Exercise directions> From the data that follows, copy every line with the string "sendo".

Raw data>
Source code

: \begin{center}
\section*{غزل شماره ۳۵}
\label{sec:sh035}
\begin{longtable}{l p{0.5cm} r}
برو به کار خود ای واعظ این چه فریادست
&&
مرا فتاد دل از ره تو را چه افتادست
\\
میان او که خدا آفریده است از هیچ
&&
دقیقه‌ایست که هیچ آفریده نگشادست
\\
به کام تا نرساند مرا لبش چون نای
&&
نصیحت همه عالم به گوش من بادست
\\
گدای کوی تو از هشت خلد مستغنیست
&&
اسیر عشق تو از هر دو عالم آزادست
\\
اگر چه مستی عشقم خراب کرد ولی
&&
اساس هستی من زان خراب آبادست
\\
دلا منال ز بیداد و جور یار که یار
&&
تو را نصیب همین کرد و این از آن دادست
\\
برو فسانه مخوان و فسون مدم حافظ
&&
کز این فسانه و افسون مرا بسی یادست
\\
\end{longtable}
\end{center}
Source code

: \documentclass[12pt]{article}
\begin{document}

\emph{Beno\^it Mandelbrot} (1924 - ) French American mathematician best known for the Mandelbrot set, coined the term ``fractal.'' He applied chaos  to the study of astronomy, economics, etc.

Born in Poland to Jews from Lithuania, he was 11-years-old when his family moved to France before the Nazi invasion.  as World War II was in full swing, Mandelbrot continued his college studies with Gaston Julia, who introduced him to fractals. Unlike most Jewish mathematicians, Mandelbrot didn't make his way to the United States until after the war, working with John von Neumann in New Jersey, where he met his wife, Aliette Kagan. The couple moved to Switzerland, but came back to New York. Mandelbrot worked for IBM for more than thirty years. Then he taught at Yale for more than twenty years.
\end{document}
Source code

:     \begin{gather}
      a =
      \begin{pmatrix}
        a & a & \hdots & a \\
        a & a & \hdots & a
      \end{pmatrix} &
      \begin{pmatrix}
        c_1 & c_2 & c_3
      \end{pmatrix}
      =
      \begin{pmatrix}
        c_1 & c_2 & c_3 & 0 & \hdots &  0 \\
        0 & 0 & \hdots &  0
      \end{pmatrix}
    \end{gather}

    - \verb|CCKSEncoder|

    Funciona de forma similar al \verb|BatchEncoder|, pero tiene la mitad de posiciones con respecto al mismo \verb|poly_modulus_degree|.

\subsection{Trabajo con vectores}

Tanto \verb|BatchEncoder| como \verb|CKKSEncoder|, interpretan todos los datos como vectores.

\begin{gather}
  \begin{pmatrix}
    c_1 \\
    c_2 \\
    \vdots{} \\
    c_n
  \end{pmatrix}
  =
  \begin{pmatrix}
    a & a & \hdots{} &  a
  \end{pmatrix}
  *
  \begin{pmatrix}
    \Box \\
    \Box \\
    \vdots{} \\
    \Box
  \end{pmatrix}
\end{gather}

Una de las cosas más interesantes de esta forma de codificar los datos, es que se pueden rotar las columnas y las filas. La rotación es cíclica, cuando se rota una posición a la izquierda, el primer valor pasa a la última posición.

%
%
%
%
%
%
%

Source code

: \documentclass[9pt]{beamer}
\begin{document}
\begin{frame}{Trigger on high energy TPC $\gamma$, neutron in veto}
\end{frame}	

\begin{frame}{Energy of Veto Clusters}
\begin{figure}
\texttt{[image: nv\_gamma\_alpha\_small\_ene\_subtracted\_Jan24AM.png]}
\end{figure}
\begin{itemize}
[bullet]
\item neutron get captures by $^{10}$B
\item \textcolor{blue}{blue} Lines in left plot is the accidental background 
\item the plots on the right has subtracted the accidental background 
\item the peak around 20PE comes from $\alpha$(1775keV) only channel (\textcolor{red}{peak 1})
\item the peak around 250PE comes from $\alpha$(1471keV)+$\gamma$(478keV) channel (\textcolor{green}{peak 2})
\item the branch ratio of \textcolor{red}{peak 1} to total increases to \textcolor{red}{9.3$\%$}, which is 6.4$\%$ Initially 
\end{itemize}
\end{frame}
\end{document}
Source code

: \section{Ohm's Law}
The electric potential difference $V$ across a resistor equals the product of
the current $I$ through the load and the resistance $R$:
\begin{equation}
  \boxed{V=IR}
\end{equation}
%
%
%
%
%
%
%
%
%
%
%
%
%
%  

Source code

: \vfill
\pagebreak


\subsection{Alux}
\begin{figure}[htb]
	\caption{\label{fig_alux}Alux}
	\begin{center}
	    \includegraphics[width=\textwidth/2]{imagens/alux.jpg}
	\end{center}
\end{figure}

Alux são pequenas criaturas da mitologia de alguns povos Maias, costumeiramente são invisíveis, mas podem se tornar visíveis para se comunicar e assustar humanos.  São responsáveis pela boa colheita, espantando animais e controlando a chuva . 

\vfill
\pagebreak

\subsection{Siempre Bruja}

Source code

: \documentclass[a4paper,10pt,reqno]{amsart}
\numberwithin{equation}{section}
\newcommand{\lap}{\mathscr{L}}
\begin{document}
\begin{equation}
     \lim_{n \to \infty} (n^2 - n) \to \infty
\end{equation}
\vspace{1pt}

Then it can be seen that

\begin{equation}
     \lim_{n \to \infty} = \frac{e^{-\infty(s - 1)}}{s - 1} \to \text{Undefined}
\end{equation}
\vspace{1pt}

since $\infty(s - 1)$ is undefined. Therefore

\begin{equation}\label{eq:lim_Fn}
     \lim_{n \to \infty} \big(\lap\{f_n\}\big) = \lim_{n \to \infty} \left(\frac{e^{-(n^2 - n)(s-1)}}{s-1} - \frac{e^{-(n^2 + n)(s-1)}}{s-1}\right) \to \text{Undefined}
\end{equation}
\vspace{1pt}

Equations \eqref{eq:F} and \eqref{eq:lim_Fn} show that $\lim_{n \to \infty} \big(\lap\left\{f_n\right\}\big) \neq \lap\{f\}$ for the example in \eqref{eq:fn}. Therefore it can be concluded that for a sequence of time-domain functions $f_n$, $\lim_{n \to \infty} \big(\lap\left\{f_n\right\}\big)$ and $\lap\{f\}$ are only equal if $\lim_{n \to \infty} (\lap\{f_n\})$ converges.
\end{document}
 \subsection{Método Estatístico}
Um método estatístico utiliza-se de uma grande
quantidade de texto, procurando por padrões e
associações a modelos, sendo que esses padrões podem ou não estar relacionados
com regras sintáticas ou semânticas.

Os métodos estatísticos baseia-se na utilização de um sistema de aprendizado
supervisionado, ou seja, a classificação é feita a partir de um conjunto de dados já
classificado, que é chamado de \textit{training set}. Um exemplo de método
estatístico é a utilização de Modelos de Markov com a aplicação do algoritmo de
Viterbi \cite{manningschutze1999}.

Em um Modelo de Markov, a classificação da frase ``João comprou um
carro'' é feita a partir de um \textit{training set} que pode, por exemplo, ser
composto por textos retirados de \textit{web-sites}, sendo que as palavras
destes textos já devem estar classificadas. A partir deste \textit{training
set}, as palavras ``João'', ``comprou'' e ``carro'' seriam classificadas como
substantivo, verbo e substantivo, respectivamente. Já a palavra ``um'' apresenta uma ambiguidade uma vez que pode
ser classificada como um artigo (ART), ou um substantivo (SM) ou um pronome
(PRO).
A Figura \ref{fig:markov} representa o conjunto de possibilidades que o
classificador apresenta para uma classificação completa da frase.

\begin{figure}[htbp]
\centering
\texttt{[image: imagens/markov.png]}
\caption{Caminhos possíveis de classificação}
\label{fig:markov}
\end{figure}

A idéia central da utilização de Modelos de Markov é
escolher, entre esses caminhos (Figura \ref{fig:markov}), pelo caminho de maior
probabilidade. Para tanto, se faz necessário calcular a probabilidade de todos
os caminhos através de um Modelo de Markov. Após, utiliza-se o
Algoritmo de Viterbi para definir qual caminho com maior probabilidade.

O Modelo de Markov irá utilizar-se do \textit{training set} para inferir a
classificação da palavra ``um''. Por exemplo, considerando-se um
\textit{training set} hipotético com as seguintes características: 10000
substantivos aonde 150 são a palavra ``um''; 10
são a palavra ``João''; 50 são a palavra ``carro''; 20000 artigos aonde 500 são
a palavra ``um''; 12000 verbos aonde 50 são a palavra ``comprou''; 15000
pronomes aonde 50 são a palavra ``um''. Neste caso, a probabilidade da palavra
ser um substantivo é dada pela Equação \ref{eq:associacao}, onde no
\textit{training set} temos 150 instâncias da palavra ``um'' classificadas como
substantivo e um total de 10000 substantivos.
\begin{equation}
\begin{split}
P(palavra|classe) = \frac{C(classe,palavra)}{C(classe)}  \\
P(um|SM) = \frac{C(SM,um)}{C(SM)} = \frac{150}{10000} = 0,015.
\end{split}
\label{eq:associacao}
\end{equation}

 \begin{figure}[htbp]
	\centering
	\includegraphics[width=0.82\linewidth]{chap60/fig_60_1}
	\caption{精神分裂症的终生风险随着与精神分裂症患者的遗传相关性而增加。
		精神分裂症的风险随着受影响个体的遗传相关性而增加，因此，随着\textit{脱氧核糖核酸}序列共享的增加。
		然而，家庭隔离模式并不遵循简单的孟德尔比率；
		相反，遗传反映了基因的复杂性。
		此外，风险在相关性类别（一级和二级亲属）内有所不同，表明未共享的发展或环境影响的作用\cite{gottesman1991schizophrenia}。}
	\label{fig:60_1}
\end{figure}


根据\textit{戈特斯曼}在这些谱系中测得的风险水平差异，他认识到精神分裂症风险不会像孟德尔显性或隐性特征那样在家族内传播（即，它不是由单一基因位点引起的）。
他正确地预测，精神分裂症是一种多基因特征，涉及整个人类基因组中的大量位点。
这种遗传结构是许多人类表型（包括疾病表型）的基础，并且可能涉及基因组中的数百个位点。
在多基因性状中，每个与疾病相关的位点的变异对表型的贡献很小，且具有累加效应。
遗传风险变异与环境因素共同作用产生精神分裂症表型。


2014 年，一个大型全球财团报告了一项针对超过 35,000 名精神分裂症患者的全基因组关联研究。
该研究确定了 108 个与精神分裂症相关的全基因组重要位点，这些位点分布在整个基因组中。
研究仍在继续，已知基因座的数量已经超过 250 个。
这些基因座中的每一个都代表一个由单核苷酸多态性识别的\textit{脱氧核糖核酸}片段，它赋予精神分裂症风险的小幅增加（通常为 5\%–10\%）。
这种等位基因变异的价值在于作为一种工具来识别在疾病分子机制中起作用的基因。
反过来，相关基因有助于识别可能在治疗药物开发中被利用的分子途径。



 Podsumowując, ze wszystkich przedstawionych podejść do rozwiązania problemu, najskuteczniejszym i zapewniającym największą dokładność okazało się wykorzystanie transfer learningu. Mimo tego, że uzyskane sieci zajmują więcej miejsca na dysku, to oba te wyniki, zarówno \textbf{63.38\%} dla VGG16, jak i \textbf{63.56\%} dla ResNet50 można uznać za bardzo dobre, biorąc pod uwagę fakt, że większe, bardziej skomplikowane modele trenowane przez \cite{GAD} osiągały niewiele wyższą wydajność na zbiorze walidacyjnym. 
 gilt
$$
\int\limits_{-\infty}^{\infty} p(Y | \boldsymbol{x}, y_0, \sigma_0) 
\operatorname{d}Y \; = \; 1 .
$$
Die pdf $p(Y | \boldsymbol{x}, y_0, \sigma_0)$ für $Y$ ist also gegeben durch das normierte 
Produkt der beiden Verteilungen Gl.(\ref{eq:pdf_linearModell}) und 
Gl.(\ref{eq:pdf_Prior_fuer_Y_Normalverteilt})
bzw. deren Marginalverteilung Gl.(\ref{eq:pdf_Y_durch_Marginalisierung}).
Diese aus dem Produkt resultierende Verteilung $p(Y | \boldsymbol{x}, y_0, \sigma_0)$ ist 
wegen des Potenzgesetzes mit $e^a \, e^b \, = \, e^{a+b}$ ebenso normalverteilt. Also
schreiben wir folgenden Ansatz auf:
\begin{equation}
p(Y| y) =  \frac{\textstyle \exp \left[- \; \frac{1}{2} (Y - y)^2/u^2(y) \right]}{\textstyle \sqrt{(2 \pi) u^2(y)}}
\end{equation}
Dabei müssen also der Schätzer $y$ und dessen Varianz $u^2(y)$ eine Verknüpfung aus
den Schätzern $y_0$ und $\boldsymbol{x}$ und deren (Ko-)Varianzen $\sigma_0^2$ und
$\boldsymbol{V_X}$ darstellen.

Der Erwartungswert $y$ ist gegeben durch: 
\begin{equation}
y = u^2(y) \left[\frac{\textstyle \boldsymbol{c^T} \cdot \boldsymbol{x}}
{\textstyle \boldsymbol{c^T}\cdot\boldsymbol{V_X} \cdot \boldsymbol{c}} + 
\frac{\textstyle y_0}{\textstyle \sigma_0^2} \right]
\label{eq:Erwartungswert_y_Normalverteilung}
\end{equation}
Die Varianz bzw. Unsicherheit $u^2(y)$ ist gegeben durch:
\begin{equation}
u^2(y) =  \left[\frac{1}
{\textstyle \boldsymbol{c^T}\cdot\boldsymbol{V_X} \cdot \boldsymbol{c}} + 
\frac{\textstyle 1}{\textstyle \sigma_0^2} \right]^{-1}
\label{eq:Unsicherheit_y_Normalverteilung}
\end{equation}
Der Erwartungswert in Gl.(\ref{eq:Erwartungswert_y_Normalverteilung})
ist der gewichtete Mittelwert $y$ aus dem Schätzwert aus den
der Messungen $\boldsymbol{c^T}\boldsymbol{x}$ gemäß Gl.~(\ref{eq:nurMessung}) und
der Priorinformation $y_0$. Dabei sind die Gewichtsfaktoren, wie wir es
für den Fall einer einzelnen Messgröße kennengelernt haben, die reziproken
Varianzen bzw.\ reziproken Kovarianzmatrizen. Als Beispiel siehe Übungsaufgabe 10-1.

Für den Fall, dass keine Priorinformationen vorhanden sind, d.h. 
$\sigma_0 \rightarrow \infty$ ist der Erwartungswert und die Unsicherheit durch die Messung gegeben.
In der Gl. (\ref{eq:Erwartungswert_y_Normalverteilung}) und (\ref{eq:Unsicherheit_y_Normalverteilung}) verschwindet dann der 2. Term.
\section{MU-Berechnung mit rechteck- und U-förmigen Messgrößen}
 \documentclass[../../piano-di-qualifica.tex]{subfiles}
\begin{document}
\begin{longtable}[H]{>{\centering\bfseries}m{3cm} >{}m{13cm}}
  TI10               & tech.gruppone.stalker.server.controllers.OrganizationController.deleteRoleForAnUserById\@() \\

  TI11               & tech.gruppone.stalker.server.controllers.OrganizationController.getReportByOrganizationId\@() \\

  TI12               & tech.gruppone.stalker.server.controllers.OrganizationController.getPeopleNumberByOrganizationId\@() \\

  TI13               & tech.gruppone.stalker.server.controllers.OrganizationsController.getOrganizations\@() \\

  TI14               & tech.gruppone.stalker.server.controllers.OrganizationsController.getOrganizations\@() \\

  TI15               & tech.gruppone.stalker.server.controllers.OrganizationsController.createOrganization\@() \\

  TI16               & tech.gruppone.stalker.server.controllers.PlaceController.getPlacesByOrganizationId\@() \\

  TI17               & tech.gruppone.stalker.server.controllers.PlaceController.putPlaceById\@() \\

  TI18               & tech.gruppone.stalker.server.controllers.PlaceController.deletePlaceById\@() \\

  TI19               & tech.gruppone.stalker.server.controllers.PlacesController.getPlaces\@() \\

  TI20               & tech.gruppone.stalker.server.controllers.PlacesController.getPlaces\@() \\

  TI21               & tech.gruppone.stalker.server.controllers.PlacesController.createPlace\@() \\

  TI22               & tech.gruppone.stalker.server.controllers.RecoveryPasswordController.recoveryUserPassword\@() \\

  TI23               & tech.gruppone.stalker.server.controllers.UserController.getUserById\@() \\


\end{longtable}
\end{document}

Worked solution>
associações a modelos, sendo que esses padrões podem ou não estar relacionados
composto por textos retirados de \textit{web-sites}, sendo que as palavras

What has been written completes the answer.